🔬 Fixed struct serialization system, using Python 3.9 annotated type hints

Overview

py-struct

Fixed-size struct serialization, using Python 3.9 annotated type hints

This was originally uploaded as a Gist because it's not intended as a serious project, but I decided to take it a bit further and add some features.

Features:

  • One file, zero dependencies
  • Easy to use, just annotate your fields and use the decorator
  • Overridable (just define __load__, __save__, __size__, __align__)
  • Compatible with dataclasses
  • Integer / float primitives
  • Fixed size arrays
  • Raw chunks (bytes)
  • Static checking / size calculation
  • Packed or aligned structs, with 3 padding handling modes

Getting started

from .serialization import *
from io import BytesIO
from dataclasses import dataclass

# C ALIASES (for LP64)

Bool = U8
Char = S8; UChar = U8
Short = S16; UShort = U16
Int = S32; UInt = U32
Long = S64; ULong = U64
IntPtr = S64; UIntPtr = U64
Ptr = Size = U64

# Define some structs

@dataclass
class Foo(Struct):
    yeet: Bool
    ping: Bool

@dataclass
class MyStruct(Struct):
    foo: Foo
    bar: UInt
    three_bazs: tuple[Long, Long, Long]

# Decode with __load__(), passing an IO

data = b'\x01\x00\x00\x00\x00\x05\x00\x00\x01\x00\x00\x00\x00\x00\x00\x00\x02\x00\x00\x00\x00\x00\x00\x00\x03\x00\x00\x00\x00\x00\x00\x00'
parsed = MyStruct.__load__(BytesIO(data))

assert parsed == MyStruct(foo=Foo(yeet=1, ping=0), bar=1280, three_bazs=(1, 2, 3))

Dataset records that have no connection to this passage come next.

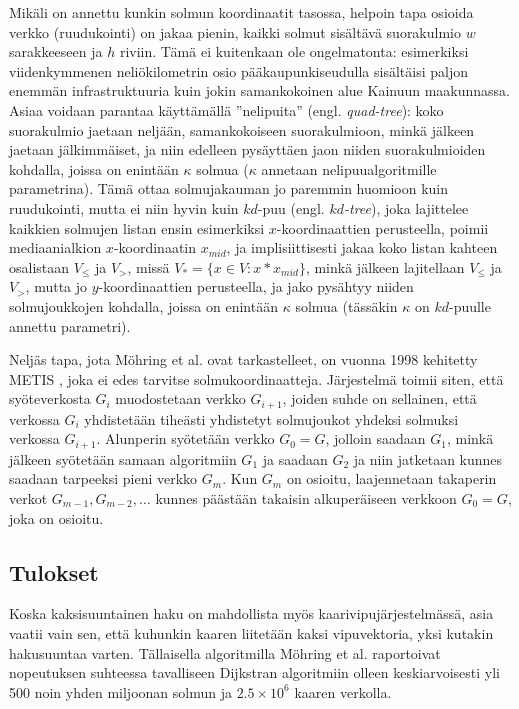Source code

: \documentclass[finnish]{tktltiki2}
\theoremstyle{definition}
\theoremstyle{remark}
\begin{document}
 Mikäli on annettu kunkin solmun koordinaatit tasossa, helpoin tapa osioida verkko (ruudukointi) on jakaa pienin, kaikki solmut sisältävä suorakulmio $w$ sarakkeeseen ja $h$ riviin. Tämä ei kuitenkaan ole ongelmatonta: esimerkiksi viidenkymmenen neliökilometrin osio pääkaupunkiseudulla sisältäisi paljon enemmän infrastruktuuria kuin jokin samankokoinen alue Kainuun maakunnassa. Asiaa voidaan parantaa käyttämällä ''nelipuita'' (engl. \textit{quad-tree}): koko suorakulmio jaetaan neljään, samankokoiseen suorakulmioon, minkä jälkeen jaetaan jälkimmäiset, ja niin edelleen pysäyttäen jaon niiden suorakulmioiden kohdalla, joissa on enintään $\kappa$ solmua ($\kappa$ annetaan nelipuualgoritmille parametrina). Tämä ottaa solmujakauman jo paremmin huomioon kuin ruudukointi, mutta ei niin hyvin kuin $kd$-puu (engl. \textit{$kd$-tree}), joka lajittelee kaikkien solmujen listan ensin esimerkiksi $x$-koordinaattien perusteella, poimii mediaanialkion $x$-koordinaatin $x_{mid}$, ja implisiittisesti jakaa koko listan kahteen osalistaan $V_{\leq}$ ja $V_{>}$, missä $V_{\ast} = \{ x \in V \colon x \ast x_{mid}\}$, minkä jälkeen lajitellaan $V_{\leq}$ ja $V_{>}$, mutta jo $y$-koordinaattien perusteella, ja jako pysähtyy niiden solmujoukkojen kohdalla, joissa on enintään $\kappa$ solmua (tässäkin $\kappa$ on $kd$-puulle annettu parametri).
 
 Neljäs tapa, jota Möhring et al. ovat tarkastelleet, on vuonna 1998 kehitetty METIS \cite{Karypis98}, joka ei edes tarvitse solmukoordinaatteja. Järjestelmä toimii siten, että syöteverkosta $G_i$ muodostetaan verkko $G_{i + 1}$, joiden suhde on sellainen, että verkossa $G_i$ yhdistetään tiheästi yhdistetyt solmujoukot yhdeksi solmuksi verkossa $G_{i + 1}$. Alunperin syötetään verkko $G_0 = G$, jolloin saadaan $G_1$, minkä jälkeen syötetään samaan algoritmiin $G_1$ ja saadaan $G_2$ ja niin jatketaan kunnes saadaan tarpeeksi pieni verkko $G_m$. Kun $G_m$ on osioitu, laajennetaan takaperin verkot $G_{m - 1}, G_{m - 2}, \dots$ kunnes päästään takaisin alkuperäiseen verkkoon $G_0 = G$, joka on osioitu.
 
\subsection{Tulokset}
Koska kaksisuuntainen haku on mahdollista myös kaarivipujärjestelmässä, asia vaatii vain sen, että kuhunkin kaaren liitetään kaksi vipuvektoria, yksi kutakin hakusuuntaa varten. Tällaisella algoritmilla Möhring et al. raportoivat nopeutuksen suhteessa tavalliseen Dijkstran algoritmiin olleen keskiarvoisesti yli 500 noin yhden miljoonan solmun ja $2.5 \times 10^6$ kaaren verkolla.
 
\end{document}
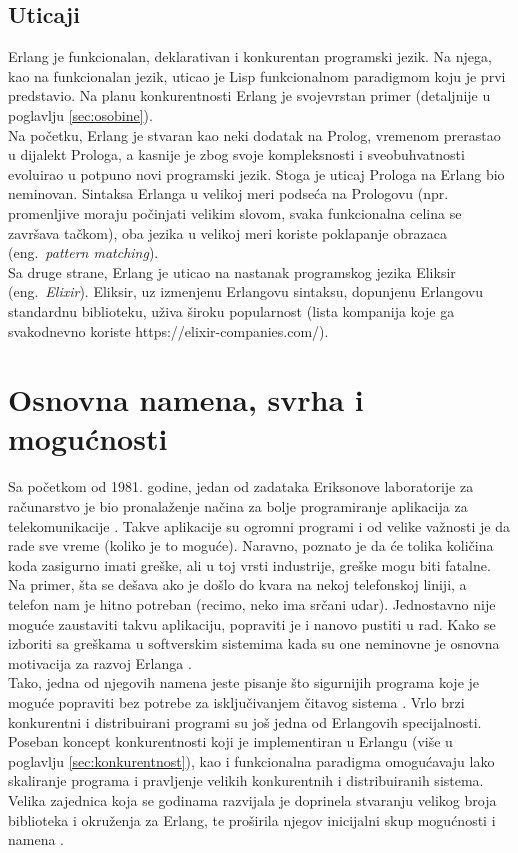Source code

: \documentclass[a4paper]{article}
\begin{document}
{\subsection{Uticaji}
\label{subsec:uticaji}
Erlang je funkcionalan, deklarativan i konkurentan programski jezik.
Na njega, kao na funkcionalan jezik, uticao je Lisp funkcionalnom paradigmom koju je 
prvi predstavio. Na planu konkurentnosti Erlang je svojevrstan primer (detaljnije u poglavlju \ref{sec:osobine}). \\ 

Na početku, Erlang je stvaran kao neki dodatak na Prolog, vremenom prerastao u 
dijalekt Prologa, a kasnije je zbog svoje kompleksnosti i sveobuhvatnosti evoluirao
u potpuno novi programski jezik. Stoga je uticaj Prologa na Erlang bio 
neminovan. Sintaksa Erlanga u velikoj meri podseća na Prologovu 
(npr. promenljive moraju počinjati velikim slovom, 
svaka funkcionalna celina se završava tačkom), oba jezika u velikoj meri koriste poklapanje obrazaca
(eng.~{\em pattern matching}). \\

Sa druge strane, Erlang je uticao na nastanak programskog jezika Eliksir (eng.~{\em Elixir}). Eliksir,
uz izmenjenu Erlangovu sintaksu, dopunjenu Erlangovu standardnu biblioteku, uživa široku popularnost (lista kompanija koje ga svakodnevno koriste https://elixir-companies.com/). 

\section{Osnovna namena, svrha i mogućnosti}
\label{sec:namena}
Sa početkom od 1981. godine, jedan od zadataka Eriksonove laboratorije za računarstvo je bio pronalaženje načina za bolje programiranje aplikacija
za telekomunikacije \cite{phdthesis}. Takve aplikacije su ogromni programi i od velike važnosti je da rade sve vreme (koliko je to moguće). 
Naravno, poznato je da će tolika količina koda zasigurno imati greške, ali u toj vrsti industrije, greške mogu biti fatalne. Na primer, 
šta se dešava ako je došlo do kvara na nekoj telefonskoj liniji, a telefon nam je hitno potreban (recimo, neko ima srčani udar).
Jednostavno nije moguće zaustaviti takvu aplikaciju, popraviti je i nanovo pustiti u rad.
Kako se izboriti sa greškama u softverskim sistemima kada su one neminovne je osnovna motivacija za razvoj Erlanga \cite{phdthesis}. \\

Tako, jedna od njegovih namena jeste pisanje što sigurnijih programa koje je moguće popraviti bez potrebe za isključivanjem čitavog sistema \cite{book_joe}.
Vrlo brzi konkurentni i distribuirani programi su još jedna od Erlangovih specijalnosti. 
Poseban koncept konkurentnosti koji je implementiran u Erlangu (više u poglavlju \ref{sec:konkurentnost}), kao i funkcionalna paradigma 
omogućavaju lako skaliranje programa i pravljenje velikih konkurentnih i distribuiranih sistema.
Velika zajednica koja se godinama razvijala je doprinela stvaranju velikog broja biblioteka i okruženja za Erlang, te proširila njegov 
inicijalni skup mogućnosti i namena \cite{book_joe}. 


}
\end{document}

# Encode back with __save__()

parsed.__save__(st := BytesIO())
assert data == st.getvalue()

Usage

Serializable protocol

A serializable class is one that implements the FixedSerializable protocol:

  • __load__(cls, st: BinaryIO) -> cls: class method that deserializes a readable binary stream into an instance
  • __save__(self, st: BinaryIO): instance method that serializes the instance into a writeable binary stream
  • __size__: int: class attribute that indicates total serialized size
  • __align__: int: align factor (1 if no alignment)

__size__ is expected to be a multiple of __align__ i.e. it includes any trailing alignment as needed.

class Color(NamedTuple):
    r: int
    g: int
    b: int

    __size__ = 3
    __align__ = 1
    @classmethod
    def __load__(cls, st):
        return cls(*st.read(3))
    def __save__(self, st):
        st.write(bytes(self))

Structs

Most times you'll just derive from Struct, which implements the serializable protocol for you, based on the property annotations of the class. As in C, fields are serialized in order of declaration.

@dataclass
class Color(Struct):
    r: U8
    g: U8
    b: U8

The implemented __load__ will construct an instance of the class passsing in keyword arguments according to the property annotations. In this example, the class will be constructed like Color(r=0, g=21, b=10). To avoid implementing the constructor and other methods yourself, Python's dataclass decorator can be used.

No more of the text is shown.